Instructions to follow:
Below are some entries; can you quote all of them exactly?

### The data

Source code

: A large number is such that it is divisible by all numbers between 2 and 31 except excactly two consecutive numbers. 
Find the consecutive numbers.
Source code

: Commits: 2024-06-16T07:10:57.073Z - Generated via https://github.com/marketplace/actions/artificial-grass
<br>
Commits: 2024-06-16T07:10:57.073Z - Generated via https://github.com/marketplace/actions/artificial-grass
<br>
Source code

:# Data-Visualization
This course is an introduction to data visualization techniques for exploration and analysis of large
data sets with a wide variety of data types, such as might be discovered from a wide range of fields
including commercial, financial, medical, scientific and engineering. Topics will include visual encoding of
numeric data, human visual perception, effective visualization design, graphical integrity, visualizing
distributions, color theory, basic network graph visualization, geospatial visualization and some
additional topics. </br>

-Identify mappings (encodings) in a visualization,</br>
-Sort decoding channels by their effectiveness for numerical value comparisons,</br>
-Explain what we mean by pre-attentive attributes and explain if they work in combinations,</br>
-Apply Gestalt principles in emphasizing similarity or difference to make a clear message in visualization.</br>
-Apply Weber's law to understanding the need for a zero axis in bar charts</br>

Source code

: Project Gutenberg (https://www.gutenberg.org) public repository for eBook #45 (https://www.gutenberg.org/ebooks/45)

######

Answer box:
Source code

: A large number is such that it is divisible by all numbers between 2 and 31 except excactly two consecutive numbers. 
Find the consecutive numbers.
Source code

: Commits: 2024-06-16T07:10:57.073Z - Generated via https://github.com/marketplace/actions/artificial-grass
<br>
Commits: 2024-06-16T07:10:57.073Z - Generated via https://github.com/marketplace/actions/artificial-grass
<br>
Source code

:# Data-Visualization
This course is an introduction to data visualization techniques for exploration and analysis of large
data sets with a wide variety of data types, such as might be discovered from a wide range of fields
including commercial, financial, medical, scientific and engineering. Topics will include visual encoding of
numeric data, human visual perception, effective visualization design, graphical integrity, visualizing
distributions, color theory, basic network graph visualization, geospatial visualization and some
additional topics. </br>

-Identify mappings (encodings) in a visualization,</br>
-Sort decoding channels by their effectiveness for numerical value comparisons,</br>
-Explain what we mean by pre-attentive attributes and explain if they work in combinations,</br>
-Apply Gestalt principles in emphasizing similarity or difference to make a clear message in visualization.</br>
-Apply Weber's law to understanding the need for a zero axis in bar charts</br>

Source code

: Project Gutenberg (https://www.gutenberg.org) public repository for eBook #45 (https://www.gutenberg.org/ebooks/45)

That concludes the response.